EXERCISE BRIEF - Search the material below for the string "Draft" and copy each line where it appears.

PROVIDED MATERIAL -
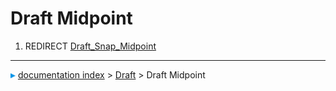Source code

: # Draft Midpoint
1.  REDIRECT [Draft\_Snap\_Midpoint](Draft_Snap_Midpoint.md)



---
![](images/Right_arrow.png) [documentation index](../README.md) > [Draft](Draft_Workbench.md) > Draft Midpoint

REPLY -
: # Draft Midpoint
1.  REDIRECT [Draft\_Snap\_Midpoint](Draft_Snap_Midpoint.md)
![](images/Right_arrow.png) [documentation index](../README.md) > [Draft](Draft_Workbench.md) > Draft Midpoint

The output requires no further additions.